In the records below, find the line that contains "Furthermore, the total" and the line that contains "One primary point". Set down exactly those lines and every line between them, and nothing more.

** Opening SUPPLIED DATA block **

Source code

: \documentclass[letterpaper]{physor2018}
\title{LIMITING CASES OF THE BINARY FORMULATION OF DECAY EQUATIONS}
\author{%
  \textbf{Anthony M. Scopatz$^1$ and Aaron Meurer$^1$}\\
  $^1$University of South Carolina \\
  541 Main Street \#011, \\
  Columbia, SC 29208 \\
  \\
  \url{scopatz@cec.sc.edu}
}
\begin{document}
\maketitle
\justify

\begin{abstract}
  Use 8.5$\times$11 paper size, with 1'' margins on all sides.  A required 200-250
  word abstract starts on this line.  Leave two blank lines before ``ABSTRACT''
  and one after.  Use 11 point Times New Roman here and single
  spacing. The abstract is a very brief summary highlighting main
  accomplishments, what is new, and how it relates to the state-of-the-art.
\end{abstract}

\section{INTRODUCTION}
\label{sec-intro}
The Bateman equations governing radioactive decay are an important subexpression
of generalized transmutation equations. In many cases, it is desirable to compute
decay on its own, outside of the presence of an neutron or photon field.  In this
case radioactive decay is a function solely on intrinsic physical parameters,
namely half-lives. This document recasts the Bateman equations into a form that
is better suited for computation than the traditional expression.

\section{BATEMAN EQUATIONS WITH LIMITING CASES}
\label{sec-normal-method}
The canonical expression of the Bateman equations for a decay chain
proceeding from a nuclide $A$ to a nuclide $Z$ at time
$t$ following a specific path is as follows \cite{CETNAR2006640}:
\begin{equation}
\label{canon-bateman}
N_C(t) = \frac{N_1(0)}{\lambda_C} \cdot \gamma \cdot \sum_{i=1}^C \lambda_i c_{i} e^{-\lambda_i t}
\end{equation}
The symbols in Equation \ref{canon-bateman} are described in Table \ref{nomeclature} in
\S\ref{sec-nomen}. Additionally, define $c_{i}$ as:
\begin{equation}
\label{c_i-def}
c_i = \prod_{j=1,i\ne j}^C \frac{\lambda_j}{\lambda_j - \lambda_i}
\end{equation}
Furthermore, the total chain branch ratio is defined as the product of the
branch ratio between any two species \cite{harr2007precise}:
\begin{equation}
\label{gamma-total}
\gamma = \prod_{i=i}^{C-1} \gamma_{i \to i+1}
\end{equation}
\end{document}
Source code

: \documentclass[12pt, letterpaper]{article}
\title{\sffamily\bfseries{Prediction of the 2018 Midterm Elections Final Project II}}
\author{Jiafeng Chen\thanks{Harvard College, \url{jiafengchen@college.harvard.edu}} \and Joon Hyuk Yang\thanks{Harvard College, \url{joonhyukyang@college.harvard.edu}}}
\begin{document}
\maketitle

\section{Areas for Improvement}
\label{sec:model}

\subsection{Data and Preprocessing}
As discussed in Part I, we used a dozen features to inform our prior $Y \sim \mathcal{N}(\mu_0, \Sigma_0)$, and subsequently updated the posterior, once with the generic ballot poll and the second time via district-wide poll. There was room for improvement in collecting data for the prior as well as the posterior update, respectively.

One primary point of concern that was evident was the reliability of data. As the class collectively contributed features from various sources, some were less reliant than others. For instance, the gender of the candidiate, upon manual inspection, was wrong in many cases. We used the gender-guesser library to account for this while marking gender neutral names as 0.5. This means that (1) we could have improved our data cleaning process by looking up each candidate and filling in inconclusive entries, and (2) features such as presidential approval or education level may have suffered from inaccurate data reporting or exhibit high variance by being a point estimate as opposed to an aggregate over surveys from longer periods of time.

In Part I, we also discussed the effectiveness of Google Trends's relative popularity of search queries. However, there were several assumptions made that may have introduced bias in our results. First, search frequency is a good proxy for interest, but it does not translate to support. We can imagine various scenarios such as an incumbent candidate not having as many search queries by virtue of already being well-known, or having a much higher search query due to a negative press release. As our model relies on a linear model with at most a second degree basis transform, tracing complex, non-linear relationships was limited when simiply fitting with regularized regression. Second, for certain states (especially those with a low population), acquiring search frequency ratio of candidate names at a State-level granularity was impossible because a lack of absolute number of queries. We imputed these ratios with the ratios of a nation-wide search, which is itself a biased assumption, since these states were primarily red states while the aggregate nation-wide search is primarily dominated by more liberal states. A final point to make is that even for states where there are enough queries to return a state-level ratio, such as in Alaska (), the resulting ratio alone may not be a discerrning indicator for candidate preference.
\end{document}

** Closing SUPPLIED DATA block **

### [RESPONSE]
Furthermore, the total chain branch ratio is defined as the product of the
branch ratio between any two species \cite{harr2007precise}:
\begin{equation}
\label{gamma-total}
\gamma = \prod_{i=i}^{C-1} \gamma_{i \to i+1}
\end{equation}
\end{document}
Source code

: \documentclass[12pt, letterpaper]{article}
\title{\sffamily\bfseries{Prediction of the 2018 Midterm Elections Final Project II}}
\author{Jiafeng Chen\thanks{Harvard College, \url{jiafengchen@college.harvard.edu}} \and Joon Hyuk Yang\thanks{Harvard College, \url{joonhyukyang@college.harvard.edu}}}
\begin{document}
\maketitle

\section{Areas for Improvement}
\label{sec:model}

\subsection{Data and Preprocessing}
As discussed in Part I, we used a dozen features to inform our prior $Y \sim \mathcal{N}(\mu_0, \Sigma_0)$, and subsequently updated the posterior, once with the generic ballot poll and the second time via district-wide poll. There was room for improvement in collecting data for the prior as well as the posterior update, respectively.

One primary point of concern that was evident was the reliability of data. As the class collectively contributed features from various sources, some were less reliant than others. For instance, the gender of the candidiate, upon manual inspection, was wrong in many cases. We used the gender-guesser library to account for this while marking gender neutral names as 0.5. This means that (1) we could have improved our data cleaning process by looking up each candidate and filling in inconclusive entries, and (2) features such as presidential approval or education level may have suffered from inaccurate data reporting or exhibit high variance by being a point estimate as opposed to an aggregate over surveys from longer periods of time.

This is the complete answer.